Economists are considering adopting a code of ethics that would help deter conflicts of interest. The proposal says, “a code…that requires disclosure…. in public speeches and writing, as well as in academic publications……of potential conflicts of interest that can arise between economists’ roles as economic experts and as paid consultants, principals or agents for private firms. As the …. profession serves a prominent role in economic policy, the public’s confidence …. will, in part, depend on how the issue … is addressed.”
Conflicts of interest often define public ethics. Ethics charges in government mostly involve conflicts of interest. A code of ethics helps make clear that this is a potential problem.
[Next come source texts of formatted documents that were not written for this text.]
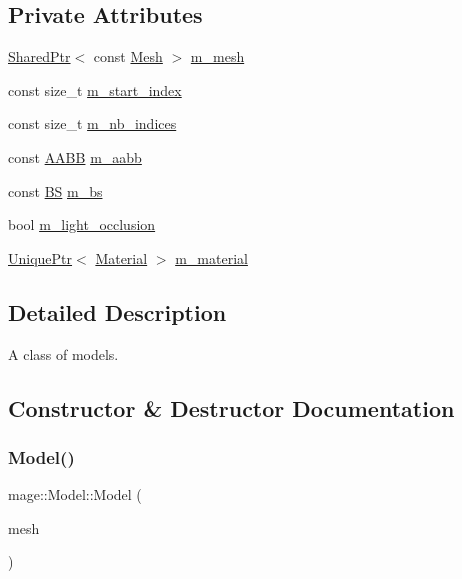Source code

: \subsection*{Private Attributes}
\begin{DoxyCompactItemize}
\item 
\hyperlink{namespacemage_a1e01ae66713838a7a67d30e44c67703e}{Shared\+Ptr}$<$ const \hyperlink{classmage_1_1_mesh}{Mesh} $>$ \hyperlink{classmage_1_1_model_aecd2b4031c5df30fb5f7ed6d62810f73}{m\+\_\+mesh}
\item 
const size\+\_\+t \hyperlink{classmage_1_1_model_a63a3e697c9eb1606249de15cc7b818c3}{m\+\_\+start\+\_\+index}
\item 
const size\+\_\+t \hyperlink{classmage_1_1_model_a1fcf80ed9f3002bd2319ef83f073ae75}{m\+\_\+nb\+\_\+indices}
\item 
const \hyperlink{structmage_1_1_a_a_b_b}{A\+A\+BB} \hyperlink{classmage_1_1_model_ab53a0f253df545fd59723bee107bf523}{m\+\_\+aabb}
\item 
const \hyperlink{structmage_1_1_b_s}{BS} \hyperlink{classmage_1_1_model_a1d3ea0a9f302f623dcaceb2df4315a0b}{m\+\_\+bs}
\item 
bool \hyperlink{classmage_1_1_model_af6e1183a2f2147b7848aa10010bdfcd3}{m\+\_\+light\+\_\+occlusion}
\item 
\hyperlink{namespacemage_a3316d7143a973e37adf1110f2e80ca31}{Unique\+Ptr}$<$ \hyperlink{classmage_1_1_material}{Material} $>$ \hyperlink{classmage_1_1_model_a88d97cd87b7ef37130f7a4007477698a}{m\+\_\+material}
\end{DoxyCompactItemize}


\subsection{Detailed Description}
A class of models. 

\subsection{Constructor \& Destructor Documentation}
\hypertarget{classmage_1_1_model_a6f67b215aa2db0a593ef7a8ee77fb4d3}{}\label{classmage_1_1_model_a6f67b215aa2db0a593ef7a8ee77fb4d3} 
\subsubsection{\texorpdfstring{Model()}{Model()}\hspace{0.1cm}{\footnotesize\ttfamily [1/4]}}
{\footnotesize\ttfamily mage\+::\+Model\+::\+Model (\begin{DoxyParamCaption}\item[{\hyperlink{namespacemage_a1e01ae66713838a7a67d30e44c67703e}{Shared\+Ptr}$<$ const \hyperlink{classmage_1_1_static_mesh}{Static\+Mesh} $>$}]{mesh }\end{DoxyParamCaption})\hspace{0.3cm}{\ttfamily [explicit]}}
But the problem with all such codes is that it is often interpreted as the maximum ethical stance, whereas it should be seen as the minimum. What I mean is that codes of ethics are often understood to mean that if it isn’t prohibited by the code, then it is OK.
The real ethical problem, as Adam Smith, the godfather of capitalism well understood, is that behind economic endeavors needs to be a solid ethical core. Smith assumed that capitalism works because there is an inherent moral sense, where people understood what it means to be honest and compassionate. These qualities can’t be addressed in codes of ethics. They require a way of being, a real commitment to being a decent person. Such decency, as Smith and other understood, begins in the sentiment of sympathy. You don’t lie, not because there is a code of ethics discouraging it, but because truth-telling is what it means to be a decent person.
When ethics is understood as an all-encompassing life stance, then there is a chance to move society forward.